We’re all familiar with the age old green bean casserole that combines frozen green beans with cream of mushroom soup. Don’t get me wrong, it tastes great. This recipe however kicks it up a notch by making all the components from scratch. The end result is so much more flavorful and will really impress your guests.

Be sure to keep an eye on the onions for the topping as I burned my first batch.

green bean casserole

For the topping:
2 medium onions, thinly sliced
1/4 cup all-purpose flour
1 tablespoons panko bread crumbs
1 tablespoon regular unseasoned breadcrumbs
1 teaspoon kosher salt
Nonstick cooking spray

For beans and sauce:
2 tablespoons plus 1 teaspoon kosher salt, divided
1 pound fresh green beans, rinsed, trimmed and halved
2 tablespoons unsalted butter
12 ounces mushrooms, trimmed and cut into 1/2-inch pieces
1/2 teaspoon freshly ground black pepper
2 cloves garlic, minced
2 tablespoons all-purpose flour
1 cup chicken broth
1 cup half-and-half

Preheat the oven to 475 degrees F.

Use a mandolin to slice the onions very thin, then separate into rings.

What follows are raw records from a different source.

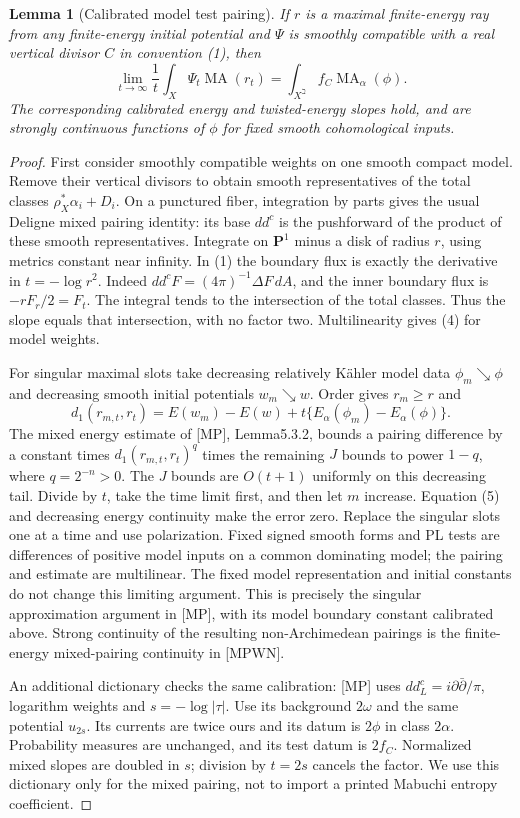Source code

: \documentclass[11pt]{article}
\newcommand{\MA}{\operatorname{MA}}
\newtheorem{lemma}[theorem]{Lemma}
\begin{document}
\begin{lemma}[Calibrated model test pairing]
If $r$ is a maximal finite-energy ray from any finite-energy initial
potential and $\Psi$ is smoothly compatible with a real vertical
divisor $C$ in convention (1), then
\[
 \lim_{t\to\infty}\frac1t\int_X\Psi_t\MA(r_t)
     =\int_{X^\beth} f_C\MA_\alpha(\phi).                 \tag{4}
\]
The corresponding calibrated energy and twisted-energy slopes hold,
and are strongly continuous functions of $\phi$ for fixed smooth
cohomological inputs.
\end{lemma}
\begin{proof}
First consider smoothly compatible weights on one smooth compact
model. Remove their vertical divisors to obtain smooth representatives
of the total classes $\rho_X^*\alpha_i+D_i$. On a punctured fiber,
integration by parts gives the usual Deligne mixed pairing identity:
its base $dd^c$ is the pushforward of the product of these smooth
representatives. Integrate on $\mathbf P^1$ minus a disk of radius
$r$, using metrics constant near infinity. In (1) the boundary flux
is exactly the derivative in $t=-\log r^2$. Indeed
$dd^cF=(4\pi)^{-1}\Delta F\,dA$, and the inner boundary flux is
$-rF_r/2=F_t$. The integral tends to the intersection of the total
classes. Thus the slope equals that intersection, with no factor two.
Multilinearity gives (4) for model weights.

For singular maximal slots take decreasing relatively K\"ahler
model data $\phi_m\searrow\phi$ and decreasing smooth initial
potentials $w_m\searrow w$. Order gives $r_m\geq r$ and
\[
 d_1(r_{m,t},r_t)=E(w_m)-E(w)
                      +t\{E_\alpha(\phi_m)-E_\alpha(\phi)\}.
                                                               \tag{5}
\]
The mixed energy estimate of [MP], Lemma5.3.2, bounds a pairing
difference by a constant times $d_1(r_{m,t},r_t)^q$ times the
remaining $J$ bounds to power $1-q$, where $q=2^{-n}>0$.
The $J$ bounds are $O(t+1)$ uniformly on this decreasing tail.
Divide by $t$, take the time limit first, and then let $m$ increase.
Equation (5) and decreasing energy continuity make the error zero.
Replace the singular slots one at a time and use polarization.
Fixed signed smooth forms and PL tests are differences of positive
model inputs on a common dominating model; the pairing and estimate
are multilinear. The fixed model representation and initial constants
do not change this limiting argument. This is precisely the singular
approximation argument in [MP], with its model boundary constant
calibrated above. Strong continuity of the resulting non-Archimedean
pairings is the finite-energy mixed-pairing continuity in [MPWN].

An additional dictionary checks the same calibration: [MP] uses
$dd^c_L=i\partial\bar\partial/\pi$, logarithm weights and
$s=-\log|\tau|$. Use its background $2\omega$ and the same potential
$u_{2s}$. Its currents are twice ours and its datum is $2\phi$ in
class $2\alpha$. Probability measures are unchanged, and its test
datum is $2f_C$. Normalized mixed slopes are doubled in $s$;
division by $t=2s$ cancels the factor. We use this dictionary only for
the mixed pairing, not to import a printed Mabuchi entropy coefficient.
\end{proof}
\end{document}
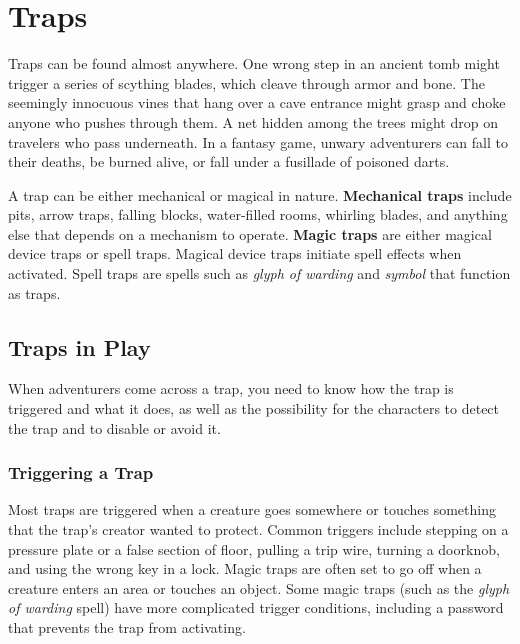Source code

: \documentclass[
]{article}
\date{}
\begin{document}
\hypertarget{traps}{%
\section{Traps}\label{traps}}

Traps can be found almost anywhere. One wrong step in an ancient tomb
might trigger a series of scything blades, which cleave through armor
and bone. The seemingly innocuous vines that hang over a cave entrance
might grasp and choke anyone who pushes through them. A net hidden among
the trees might drop on travelers who pass underneath. In a fantasy
game, unwary adventurers can fall to their deaths, be burned alive, or
fall under a fusillade of poisoned darts.

A trap can be either mechanical or magical in nature. \textbf{Mechanical
traps} include pits, arrow traps, falling blocks, water-filled rooms,
whirling blades, and anything else that depends on a mechanism to
operate. \textbf{Magic traps} are either magical device traps or spell
traps. Magical device traps initiate spell effects when activated. Spell
traps are spells such as \emph{glyph of warding} and \emph{symbol} that
function as traps.

\hypertarget{traps-in-play}{%
\subsection{Traps in Play}\label{traps-in-play}}

When adventurers come across a trap, you need to know how the trap is
triggered and what it does, as well as the possibility for the
characters to detect the trap and to disable or avoid it.

\hypertarget{triggering-a-trap}{%
\subsubsection{Triggering a Trap}\label{triggering-a-trap}}

Most traps are triggered when a creature goes somewhere or touches
something that the trap's creator wanted to protect. Common triggers
include stepping on a pressure plate or a false section of floor,
pulling a trip wire, turning a doorknob, and using the wrong key in a
lock. Magic traps are often set to go off when a creature enters an area
or touches an object. Some magic traps (such as the \emph{glyph of
warding} spell) have more complicated trigger conditions, including a
password that prevents the trap from activating.
\end{document}
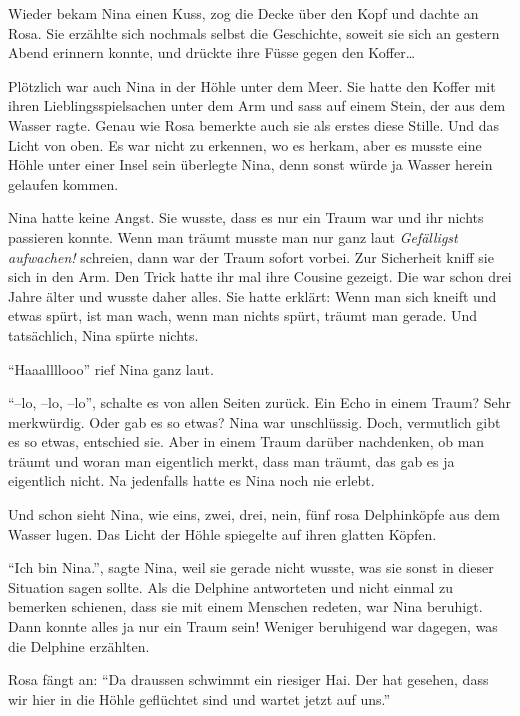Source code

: Wieder bekam Nina einen Kuss, zog die Decke über den Kopf und dachte an Rosa. Sie erzählte sich nochmals selbst die Geschichte, soweit sie sich an gestern Abend erinnern konnte, und drückte ihre Füsse gegen den Koffer\dots

\vspace{10pt}
\centerline{\Huge \Dolphin[DeepPink]}
\vspace{10pt}

Plötzlich war auch Nina in der Höhle unter dem Meer. Sie hatte den Koffer mit ihren Lieblingsspielsachen unter dem Arm und sass auf einem Stein, der aus dem Wasser ragte. Genau wie Rosa bemerkte auch sie als erstes diese Stille. Und das Licht von oben. Es war nicht zu erkennen, wo es herkam, aber es musste eine Höhle unter einer Insel sein überlegte Nina, denn sonst würde ja Wasser herein gelaufen kommen.

Nina hatte keine Angst. Sie wusste, dass es nur ein Traum war und ihr nichts passieren konnte. Wenn man träumt musste man nur ganz laut {\itshape Gefälligst aufwachen!} schreien, dann war der Traum sofort vorbei. Zur Sicherheit kniff sie sich in den Arm. Den Trick hatte ihr mal ihre Cousine gezeigt. Die war schon drei Jahre älter und wusste daher alles. Sie hatte erklärt: Wenn man sich kneift und etwas spürt, ist man wach, wenn man nichts spürt, träumt man gerade. Und tatsächlich, Nina spürte nichts.

\enquote{Haaallllooo} rief Nina ganz laut.

\enquote{--lo, --lo, --lo}, schalte es von allen Seiten zurück. Ein Echo in einem Traum? Sehr merkwürdig. Oder gab es so etwas? Nina war unschlüssig. Doch, vermutlich gibt es so etwas, entschied sie. Aber in einem Traum darüber nachdenken, ob man träumt und woran man eigentlich merkt, dass man träumt, das gab es ja eigentlich nicht. Na jedenfalls hatte es Nina noch nie erlebt.

Und schon sieht Nina, wie eins, zwei, drei, nein, fünf rosa Delphinköpfe aus dem Wasser lugen. Das Licht der Höhle spiegelte auf ihren glatten Köpfen. 

\enquote{Ich bin Nina.}, sagte Nina, weil sie gerade nicht wusste, was sie sonst in dieser Situation sagen sollte. Als die Delphine antworteten und nicht einmal zu bemerken schienen, dass sie mit einem Menschen redeten, war Nina beruhigt. Dann konnte alles ja nur ein Traum sein! Weniger beruhigend war dagegen, was die Delphine erzählten.

Rosa fängt an: \enquote{Da draussen schwimmt ein riesiger Hai. Der hat gesehen, dass wir hier in die Höhle geflüchtet sind und wartet jetzt auf uns.}

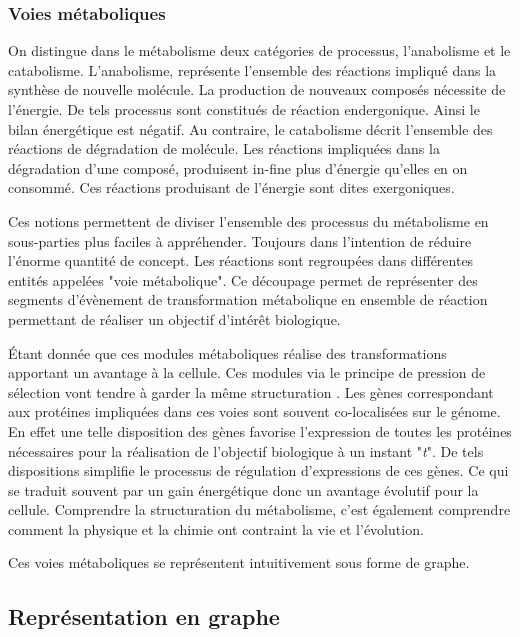 \begin{refsection}
    
    \subsubsection{Voies métaboliques}
    On distingue dans le métabolisme deux catégories de processus, l'anabolisme et le catabolisme. L'anabolisme, représente l'ensemble des réactions impliqué dans la synthèse de nouvelle molécule. La production de nouveaux composés nécessite de l'énergie. De tels processus sont constitués de réaction endergonique. Ainsi le bilan énergétique est négatif.  Au contraire, le catabolisme décrit l'ensemble des réactions de dégradation de molécule. Les réactions impliquées dans la dégradation d'une composé, produisent in-fine plus d'énergie qu'elles en on consommé. Ces réactions produisant de l'énergie sont dites exergoniques.
    
    Ces notions permettent de diviser l'ensemble des processus du métabolisme en sous-parties plus faciles à appréhender. Toujours dans l'intention de réduire l'énorme quantité de concept. Les réactions sont regroupées dans différentes entités appelées "voie métabolique". Ce découpage permet de représenter des segments d'évènement de transformation métabolique en ensemble de réaction permettant de réaliser un objectif d'intérêt biologique.
    
    Étant donnée que ces modules métaboliques réalise des transformations apportant un avantage à la cellule. Ces modules via le principe de pression de sélection vont tendre à garder la même structuration \cite{braakman2012compositional}. Les gènes correspondant aux protéines impliquées dans ces voies sont souvent co-localisées sur le génome. En effet une telle disposition des gènes favorise l'expression de toutes les protéines nécessaires pour la réalisation de l'objectif biologique à un instant "\textit{t}". De tels dispositions simplifie le processus de régulation d'expressions de ces gènes. Ce qui se traduit souvent par un gain énergétique donc un avantage évolutif pour la cellule. Comprendre la structuration du métabolisme, c'est également comprendre comment la physique et la chimie ont contraint la vie et l'évolution.
    
    Ces voies métaboliques se représentent intuitivement sous forme de graphe.
    
    \subsection{Représentation en graphe}
    

\end{refsection}
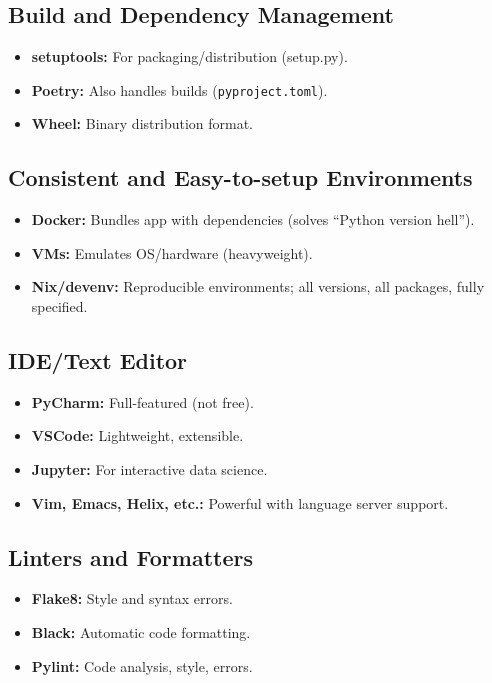 \documentclass[11pt,a4paper]{article}
\begin{document}
\subsection*{Build and Dependency Management}
\begin{itemize}
    \item \textbf{setuptools:} For packaging/distribution (setup.py).
    \item \textbf{Poetry:} Also handles builds (\texttt{pyproject.toml}).
    \item \textbf{Wheel:} Binary distribution format.
\end{itemize}

\subsection*{Consistent and Easy-to-setup Environments}
\begin{itemize}
    \item \textbf{Docker:} Bundles app with dependencies (solves ``Python version hell'').
    \item \textbf{VMs:} Emulates OS/hardware (heavyweight).
    \item \textbf{Nix/devenv:} Reproducible environments; all versions, all packages, fully specified.
\end{itemize}

\subsection*{IDE/Text Editor}
\begin{itemize}
    \item \textbf{PyCharm:} Full-featured (not free).
    \item \textbf{VSCode:} Lightweight, extensible.
    \item \textbf{Jupyter:} For interactive data science.
    \item \textbf{Vim, Emacs, Helix, etc.:} Powerful with language server support.
\end{itemize}

\subsection*{Linters and Formatters}
\begin{itemize}
    \item \textbf{Flake8:} Style and syntax errors.
    \item \textbf{Black:} Automatic code formatting.
    \item \textbf{Pylint:} Code analysis, style, errors.
\end{itemize}
\end{document}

Combine the onions, flour, panko and salt in a large mixing bowl and toss to combine. Spray a sheet pan with nonstick cooking spray and evenly spread the onions on the pan. Place the pan on the middle rack of the oven and bake until golden brown, approximately 30 minutes. Toss the onions a few times while they bake. Once done, remove from the oven and set aside until ready to use.

Turn the oven down to 400 degrees F.

While the onions are cooking, prepare the beans. Bring a gallon of water and 2 tablespoons of salt to a boil in an 8-quart saucepan. Add the beans and blanch for 5 minutes. Drain in a colander and immediately plunge the beans into a large bowl of ice water to stop the cooking. Drain and set aside.

Melt the butter in a 12-inch cast iron skillet set over medium-high heat. Add the mushrooms, 1 teaspoon salt and pepper and cook, stirring occasionally, until the mushrooms begin to give up some of their liquid, approximately 4 to 5 minutes. Add the garlic and continue to cook for another 1 to 2 minutes. Sprinkle the flour over the mixture and stir to combine. Cook for 1 minute. Add the broth and simmer for 1 minute. Decrease the heat to medium-low and add the half-and-half. Cook until the mixture thickens, stirring occasionally, approximately 6 to 8 minutes.

Remove from the heat and stir in 1/4 of the onions and all of the green beans. Top with the remaining onions. Place into the oven and bake until bubbly, approximately 15 minutes. Remove and serve immediately.